━━ Input material

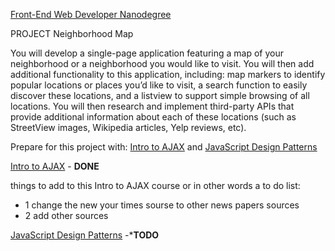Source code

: [Front-End Web Developer Nanodegree](https://www.udacity.com/course/front-end-web-developer-nanodegree--nd001) 

PROJECT Neighborhood Map

You will develop a single-page application featuring a map of your neighborhood or a neighborhood you would like to visit. You will then add additional functionality to this application, including: map markers to identify 
popular locations or places you’d like to visit, a search function to easily discover these locations, and a listview to support simple browsing of all locations. You will then research and implement third-party APIs that 
provide additional information about each of these locations (such as StreetView images, Wikipedia articles, Yelp reviews, etc).

Prepare for this project with: [Intro to AJAX](https://www.udacity.com/course/intro-to-ajax--ud110) and [JavaScript Design Patterns](https://www.udacity.com/course/javascript-design-patterns--ud989)

[Intro to AJAX](https://www.udacity.com/course/intro-to-ajax--ud110) - **DONE**

things to add to this Intro to AJAX course or in other words a to do list:
- 1 change the new your times sourse to other news papers sources 
- 2 add other sources


[JavaScript Design Patterns](https://www.udacity.com/course/javascript-design-patterns--ud989) -***TODO**



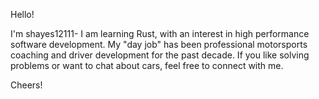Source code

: Hello!

I'm shayes12111-
I am learning Rust, with an interest in high performance software development.
My "day job" has been professional motorsports coaching and driver development for the past decade.
If you like solving problems or want to chat about cars, feel free to connect with me.

Cheers!


<!---
shayes12111/shayes12111 is a ✨ special ✨ repository because its `README.md` (this file) appears on your GitHub profile.
You can click the Preview link to take a look at your changes.
--->

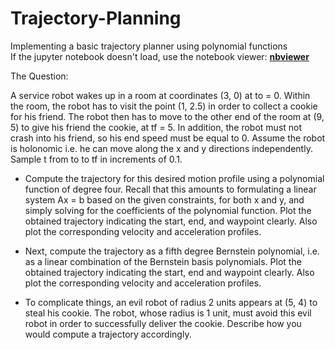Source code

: # Trajectory-Planning
Implementing a basic trajectory planner using polynomial functions \
If the jupyter notebook doesn't load, use the notebook viewer: **[nbviewer](https://nbviewer.jupyter.org/github/BonJovi1/Trajectory-Planning/blob/master/code.ipynb)** 

The Question:

A service robot wakes up in a room at coordinates (3, 0) at to = 0. Within the room, the robot has to visit the point (1, 2.5) in order to collect a cookie for his friend. The robot then has to move to the other end of the room at (9, 5) to give his friend the cookie, at tf = 5. In addition, the robot must not crash into his friend, so his end speed must be equal to 0. Assume the robot is holonomic i.e. he can move along the x and y directions independently. Sample t from to to tf in increments of 0.1.

- Compute the trajectory for this desired motion profile using a polynomial function of degree four. Recall that this amounts to formulating a linear system Ax = b based on the given constraints, for both x and y, and simply solving for the coefficients of the polynomial function. Plot the obtained trajectory indicating the start, end, and waypoint clearly. Also plot the corresponding velocity and acceleration profiles.

- Next, compute the trajectory as a fifth degree Bernstein polynomial, i.e. as a linear combination of the Bernstein basis polynomials. Plot the obtained trajectory indicating the start, end and waypoint clearly. Also plot the corresponding velocity and acceleration profiles.

- To complicate things, an evil robot of radius 2 units appears at (5, 4) to steal his cookie. The robot, whose radius is 1 unit, must avoid this evil robot in order to successfully deliver the cookie. Describe how you would compute a trajectory accordingly. 
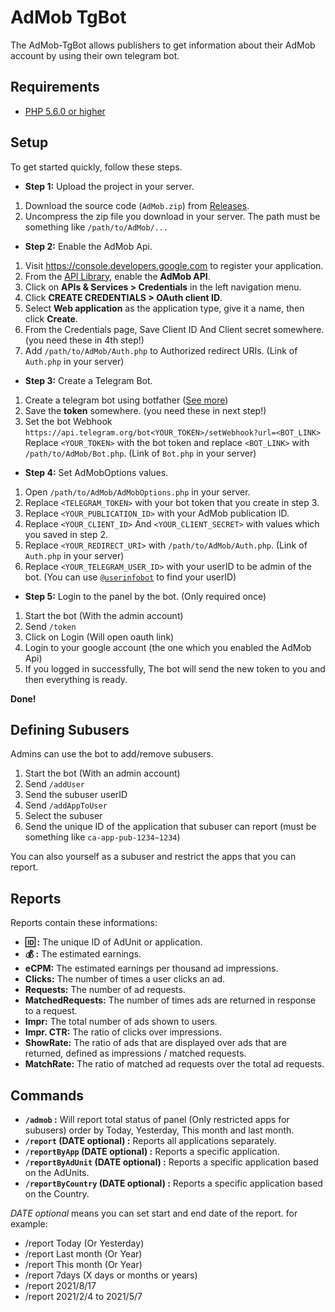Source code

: # AdMob TgBot
 The AdMob-TgBot allows publishers to get information about their AdMob account by using their own telegram bot.

## Requirements ##
- [PHP 5.6.0 or higher](https://www.php.net/)

## Setup
To get started quickly, follow these steps.

- **Step 1:** Upload the project in your server.
1. Download the source code (`AdMob.zip`) from [Releases](https://github.com/Aghajari/AdMob-TgBot/releases).
2. Uncompress the zip file you download in your server. The path must be something like `/path/to/AdMob/...`

- **Step 2:** Enable the AdMob Api.
1. Visit https://console.developers.google.com to register your application.
2. From the [API Library](https://console.cloud.google.com/start/api?id=admob.googleapis.com), enable
   the **AdMob API**.
3. Click on **APIs & Services > Credentials** in the left navigation menu.
4. Click **CREATE CREDENTIALS > OAuth client ID**.
5. Select **Web application** as the application type, give it a name, then click
   **Create**.
6. From the Credentials page, Save Client ID And Client secret somewhere. (you need these in 4th step!)
7. Add `/path/to/AdMob/Auth.php` to Authorized redirect URIs. (Link of `Auth.php` in your server)

- **Step 3:** Create a Telegram Bot.
1. Create a telegram bot using botfather ([See more](https://core.telegram.org/bots#6-botfather))
2. Save the **token** somewhere. (you need these in next step!)
3. Set the bot Webhook `https://api.telegram.org/bot<YOUR_TOKEN>/setWebhook?url=<BOT_LINK>` <br> Replace `<YOUR_TOKEN>` with the bot token and replace `<BOT_LINK>` with `/path/to/AdMob/Bot.php`. (Link of `Bot.php` in your server)

- **Step 4:** Set AdMobOptions values.
1. Open `/path/to/AdMob/AdMobOptions.php` in your server.
2. Replace `<TELEGRAM_TOKEN>` with your bot token that you create in step 3.
3. Replace `<YOUR_PUBLICATION_ID>` with your AdMob publication ID.
4. Replace `<YOUR_CLIENT_ID>` And `<YOUR_CLIENT_SECRET>` with values which you saved in step 2.
5. Replace `<YOUR_REDIRECT_URI>` with `/path/to/AdMob/Auth.php`. (Link of `Auth.php` in your server)
6. Replace `<YOUR_TELEGRAM_USER_ID>` with your userID to be admin of the bot. (You can use [`@userinfobot`](https://github.com/nadam/userinfobot) to find your userID)

- **Step 5:** Login to the panel by the bot. (Only required once)
1. Start the bot (With the admin account)
2. Send `/token`
3. Click on Login (Will open oauth link)
4. Login to your google account (the one which you enabled the AdMob Api)
5. If you logged in successfully, The bot will send the new token to you and then everything is ready.

**Done!**

## Defining Subusers
Admins can use the bot to add/remove subusers.

1. Start the bot (With an admin account)
2. Send `/addUser`
3. Send the subuser userID
4. Send `/addAppToUser`
5. Select the subuser
6. Send the unique ID of the application that subuser can report (must be something like `ca-app-pub-1234~1234`)

You can also yourself as a subuser and restrict the apps that you can report.

## Reports
Reports contain these informations:

- **🆔 :** The unique ID of AdUnit or application.
- **💰 :** The estimated earnings.
- **eCPM:** The estimated earnings per thousand ad impressions.
- **Clicks:** The number of times a user clicks an ad.
- **Requests:** The number of ad requests.
- **MatchedRequests:** The number of times ads are returned in response to a request.
- **Impr:** The total number of ads shown to users.
- **Impr. CTR:** The ratio of clicks over impressions.
- **ShowRate:** The ratio of ads that are displayed over ads that are returned, defined as impressions / matched requests.
- **MatchRate:** The ratio of matched ad requests over the total ad requests.

## Commands

- **`/admob` :** Will report total status of panel (Only restricted apps for subusers) order by Today, Yesterday, This month and last month.
- **`/report` (DATE optional) :** Reports all applications separately.
- **`/reportByApp` (DATE optional) :** Reports a specific application.
- **`/reportByAdUnit` (DATE optional) :** Reports a specific application based on the AdUnits.
- **`/reportByCountry` (DATE optional) :** Reports a specific application based on the Country.

*DATE optional* means you can set start and end date of the report. for example:
- /report Today (Or Yesterday)
- /report Last month (Or Year)
- /report This month (Or Year)
- /report 7days (X days or months or years)
- /report 2021/8/17
- /report 2021/2/4 to 2021/5/7
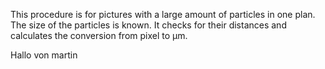This procedure is for pictures with a large amount of particles in one plan. The size of the particles is known. It checks for their distances and calculates the conversion from pixel to µm.

Hallo von martin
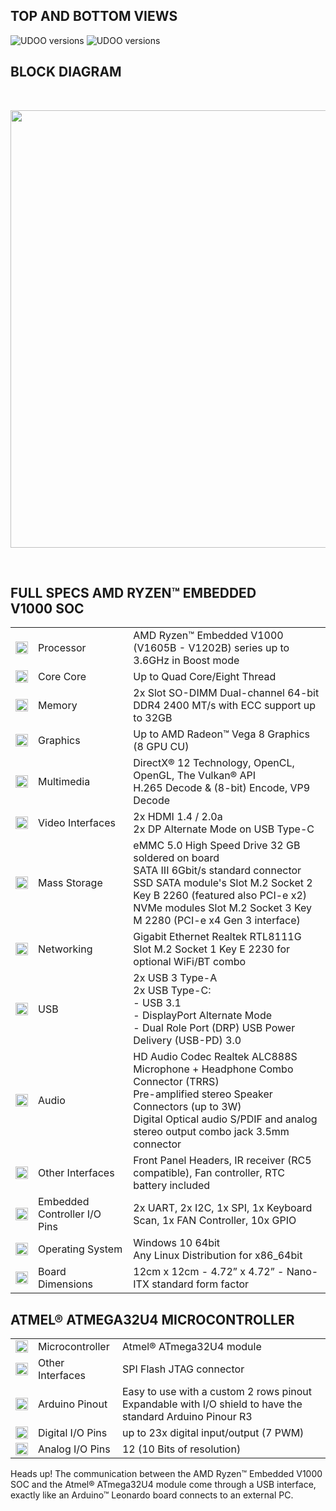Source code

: ## TOP AND BOTTOM VIEWS

<img src="../img/x86_top.png" alt="UDOO versions" class="img-responsive" >

<img src="../img/x86_bottom.png" alt="UDOO versions" class="img-responsive" >

## BLOCK DIAGRAM

<br/>

<a href="../img/x86_blockdiagram.png" target="\_blank"><img style="width:700px; " src="../img/x86_blockdiagram.png"></a>

<br/>

## FULL SPECS AMD RYZEN&trade; EMBEDDED V1000 SOC

|                                                                         |                  |                                                                                         |
|-------------------------------------------------------------------------|------------------|-----------------------------------------------------------------------------------------|
| <img src="../img/icons/processor.png" height="20px" width="20px">       | Processor        | AMD Ryzen™ Embedded V1000 (V1605B - V1202B) series up to 3.6GHz in Boost mode           |
| <img src="../img/icons/cores.png" height="20px" width="20px">           | Core Core        | Up to Quad Core/Eight Thread                                                            |
| <img src="../img/icons/memory.png" height="20px" width="20px">          | Memory           | 2x Slot SO-DIMM Dual-channel 64-bit DDR4 2400 MT/s with ECC support up to 32GB          |
| <img src="../img/icons/graphics.png" height="20px" width="20px">        | Graphics         | Up to AMD Radeon™ Vega 8 Graphics (8 GPU CU)                                            |
| <img src="../img/icons/multimedia.png" height="20px" width="20px">      | Multimedia       | DirectX® 12 Technology, OpenCL, OpenGL, The Vulkan® API<br>H.265 Decode & (8-bit) Encode, VP9 Decode                                                       |
| <img src="../img/icons/video-in.png" height="20px" width="20px">        | Video Interfaces | 2x HDMI 1.4 / 2.0a <br> 2x DP Alternate Mode on USB Type-C                             |
| <img src="../img/icons/mass-storage.png" height="20px" width="20px">    | Mass Storage     | eMMC 5.0 High Speed Drive 32 GB soldered on board<br>SATA III 6Gbit/s standard connector<br>SSD SATA module's Slot M.2 Socket 2 Key B 2260 (featured also PCI-e x2)<br>NVMe modules Slot M.2 Socket 3 Key M 2280 (PCI-e x4 Gen 3 interface)   |
| <img src="../img/icons/networking.png" height="20px" width="20px">      | Networking       | Gigabit Ethernet Realtek RTL8111G<br>Slot M.2 Socket 1 Key E 2230 for optional WiFi/BT combo |
| <img src="../img/icons/usb.png" height="20px" width="20px">             | USB              | 2x USB 3 Type-A <br> 2x USB Type-C:  <br>- USB 3.1 <br>- DisplayPort Alternate Mode <br>- Dual Role Port (DRP) USB Power Delivery (USB-PD) 3.0                        |
| <img src="../img/icons/audio.png" height="20px" width="20px">           | Audio            | HD Audio Codec Realtek ALC888S<br>Microphone + Headphone Combo Connector (TRRS)<br>Pre-amplified stereo Speaker Connectors (up to 3W)<br>Digital Optical audio S/PDIF and analog stereo output combo jack 3.5mm connector        |
| <img src="../img/icons/other.png" height="20px" width="20px">           | Other Interfaces | Front Panel Headers, IR receiver (RC5 compatible), Fan controller, RTC battery included |
| <img src="../img/icons/pins.png" height="20px" width="20px">            | Embedded Controller I/O Pins |  2x UART, 2x I2C, 1x SPI, 1x Keyboard Scan, 1x FAN Controller, 10x GPIO     |
| <img src="../img/icons/os.png" height="20px" width="20px">              | Operating System | Windows 10 64bit<br>Any Linux Distribution for x86_64bit                                  |
| <img src="../img/icons/dimensions.png" height="20px" width="20px">      | Board Dimensions | 12cm x 12cm  -  4.72” x 4.72”  - Nano-ITX standard form factor                          |

## ATMEL&reg; ATMEGA32U4 MICROCONTROLLER

|                                                                          |                  |                                                                  |
|--------------------------------------------------------------------------|------------------|------------------------------------------------------------------|
| <img src="../img/icons/processor.png" height="20px" width="20px">        | Microcontroller  | Atmel&reg; ATmega32U4 module                                     |
| <img src="../img/icons/other.png" height="20px" width="20px">            | Other Interfaces | SPI Flash JTAG connector                                         |
| <img src="../img/icons/arduino.png" height="20px" width="20px">          | Arduino Pinout   | Easy to use with a custom 2 rows pinout<br>Expandable with I/O shield to have the standard Arduino Pinour R3 |
| <img src="../img/icons/pins.png" height="20px" width="20px">             | Digital I/O Pins | up to 23x digital input/output (7 PWM)                          |
| <img src="../img/icons/pins.png" height="20px" width="20px">             | Analog I/O Pins  | 12 (10 Bits of resolution)                                       |


<span class="label label-warning">Heads up!</span> The communication between the AMD Ryzen™ Embedded V1000 SOC and the Atmel&reg; ATmega32U4 module come through a USB interface, exactly like an Arduino&trade; Leonardo board connects to an external PC.  
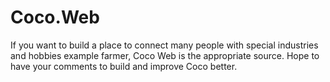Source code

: # Coco.Web

If you want to build a place to connect many people with special industries and hobbies example farmer, Coco Web is the appropriate source.
Hope to have your comments to build and improve Coco better.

━━━━

- Your task: Write the number of lines above that contain the string "console", and nothing besides.

- Solution to the exercise: 2